钾离子通道的活性状态对蛛网膜下腔注射腺苷抗伤害性作用的影响

目的探讨ATP敏感型钾离子通道的活性状态对鞘内注射腺苷类似物R-phenylisopropyladenosine(R-PIA)抗伤害性作用的影响.方法雄性SD大鼠在苯巴比妥钠麻醉下,蛛网膜下腔留置PE-10导管,测定注药后鼠尾对光热刺激的反应(抗伤害作用).结果蛛网膜下腔注射R-PIA产生剂量依赖性的甩尾时间曲线上移(P＜0.05).蛛网膜下腔注药后10min起效,镇痛时间长达60min.ATP敏感型通道开放剂nicorandil和阻滞剂glibenclamide单独蛛网膜下腔应用无镇痛作用(P＞0.05),但nicorandil明显增强R-PIA的抗伤害性作用,相反glibenclamide明显减弱R-PIA的抗伤害性作用(P＜0.05).结论蛛网膜下腔注射R-PIA可产生明显的剂量依赖性抗伤害作用,此作用受ATP敏感型钾离子通道活性调节.

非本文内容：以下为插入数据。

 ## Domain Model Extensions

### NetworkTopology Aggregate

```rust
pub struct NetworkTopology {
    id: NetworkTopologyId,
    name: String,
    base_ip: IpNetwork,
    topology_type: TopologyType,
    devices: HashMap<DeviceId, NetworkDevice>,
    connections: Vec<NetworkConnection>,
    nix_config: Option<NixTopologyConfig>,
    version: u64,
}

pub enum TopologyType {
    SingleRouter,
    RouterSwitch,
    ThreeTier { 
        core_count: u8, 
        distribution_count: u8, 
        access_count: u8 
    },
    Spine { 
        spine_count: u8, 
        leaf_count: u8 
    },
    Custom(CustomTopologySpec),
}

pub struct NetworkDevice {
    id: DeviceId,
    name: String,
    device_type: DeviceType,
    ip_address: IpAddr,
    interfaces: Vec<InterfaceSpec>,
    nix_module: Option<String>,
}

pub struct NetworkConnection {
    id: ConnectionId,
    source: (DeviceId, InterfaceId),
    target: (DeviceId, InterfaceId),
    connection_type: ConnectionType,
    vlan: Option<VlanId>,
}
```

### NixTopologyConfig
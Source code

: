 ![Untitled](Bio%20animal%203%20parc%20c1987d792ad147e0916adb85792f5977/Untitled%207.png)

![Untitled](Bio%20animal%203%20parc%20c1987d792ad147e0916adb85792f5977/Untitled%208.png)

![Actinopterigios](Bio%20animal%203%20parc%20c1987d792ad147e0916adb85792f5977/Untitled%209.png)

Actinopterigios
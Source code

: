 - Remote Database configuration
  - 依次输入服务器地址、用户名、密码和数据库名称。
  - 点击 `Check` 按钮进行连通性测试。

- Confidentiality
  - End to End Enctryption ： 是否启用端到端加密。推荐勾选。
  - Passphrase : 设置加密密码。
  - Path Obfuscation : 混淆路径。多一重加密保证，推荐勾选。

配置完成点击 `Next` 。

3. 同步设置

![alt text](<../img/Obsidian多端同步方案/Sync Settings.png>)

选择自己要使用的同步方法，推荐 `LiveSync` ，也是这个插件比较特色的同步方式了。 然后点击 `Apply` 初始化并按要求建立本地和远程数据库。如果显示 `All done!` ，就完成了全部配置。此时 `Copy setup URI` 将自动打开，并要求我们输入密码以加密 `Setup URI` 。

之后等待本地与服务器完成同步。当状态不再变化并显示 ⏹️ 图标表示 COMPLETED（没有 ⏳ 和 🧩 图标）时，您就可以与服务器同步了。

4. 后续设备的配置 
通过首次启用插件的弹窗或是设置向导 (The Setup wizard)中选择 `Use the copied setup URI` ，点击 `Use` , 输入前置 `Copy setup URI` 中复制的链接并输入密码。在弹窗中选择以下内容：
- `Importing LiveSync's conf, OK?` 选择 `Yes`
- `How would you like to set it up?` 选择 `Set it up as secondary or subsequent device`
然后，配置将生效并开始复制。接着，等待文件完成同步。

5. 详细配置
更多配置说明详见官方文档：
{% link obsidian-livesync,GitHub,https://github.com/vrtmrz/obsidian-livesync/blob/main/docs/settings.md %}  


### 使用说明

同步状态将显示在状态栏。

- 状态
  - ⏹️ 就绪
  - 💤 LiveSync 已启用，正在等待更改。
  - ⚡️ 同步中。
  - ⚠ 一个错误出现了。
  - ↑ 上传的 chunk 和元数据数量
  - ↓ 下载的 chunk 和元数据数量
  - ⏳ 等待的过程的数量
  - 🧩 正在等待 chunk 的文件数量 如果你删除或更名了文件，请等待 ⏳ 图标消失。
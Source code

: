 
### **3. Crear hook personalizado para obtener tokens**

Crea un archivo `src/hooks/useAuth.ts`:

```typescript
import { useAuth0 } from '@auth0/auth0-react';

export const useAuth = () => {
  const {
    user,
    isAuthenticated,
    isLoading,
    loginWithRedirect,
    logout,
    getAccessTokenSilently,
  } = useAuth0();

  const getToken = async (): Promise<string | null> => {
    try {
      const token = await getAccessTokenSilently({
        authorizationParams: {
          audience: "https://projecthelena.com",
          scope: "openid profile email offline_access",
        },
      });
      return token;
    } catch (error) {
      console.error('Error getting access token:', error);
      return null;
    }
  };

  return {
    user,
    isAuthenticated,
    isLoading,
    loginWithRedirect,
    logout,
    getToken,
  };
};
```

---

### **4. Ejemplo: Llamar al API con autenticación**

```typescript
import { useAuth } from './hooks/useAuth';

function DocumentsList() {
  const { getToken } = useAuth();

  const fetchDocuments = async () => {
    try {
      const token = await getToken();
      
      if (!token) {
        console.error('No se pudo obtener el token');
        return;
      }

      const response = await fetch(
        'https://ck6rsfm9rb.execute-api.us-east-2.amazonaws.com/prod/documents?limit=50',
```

Effect of adenosine triphosphate-sensitive potassium channel on antinociception of intrathecal adenosine agonist in rats

Objective: To investigate the effect of adenosine triphosphate-sensitive potassium channel (K+ATP) on the antinociception of adenosine agonist R-phenylisopropyladenosine (R-PIA) administered into intrathecal (IT) on conscious rats. Methods: Sprague-Dawley rat was inserted intrathecal catheter (PE-10, 8.5 cm) to the lumbar subarachnoid space under pentobarbital anesthesia. After one week of recovery from surgery, antinociceptive effect was tested by tail-flick latency method after R-PIA injection into IT with K+ATP opener nicorandil or inhibitor glibenclamide. Results: Microinjection of R-PIA into IT produced a significant does- and time-dependent antinociceptive action (P ＜0.05). The intrathecal administration of 5μg nicorandil and 2μg glibenclamide alone did not produce any antinociceptive effect (P ＞0.05), but nicorandil did strengthen the antinociception induced by intrathecal R-PIA,glibenclamide did weaken the antinociception induced by intrathecal R-PIA respectively (P ＜0.05). Conclusions:The present results suggest that adenosine agonist R-PIA administered into IT produce the antinociceptive effect on painful stimulation via K+ATP channel activation at the spinal cord level.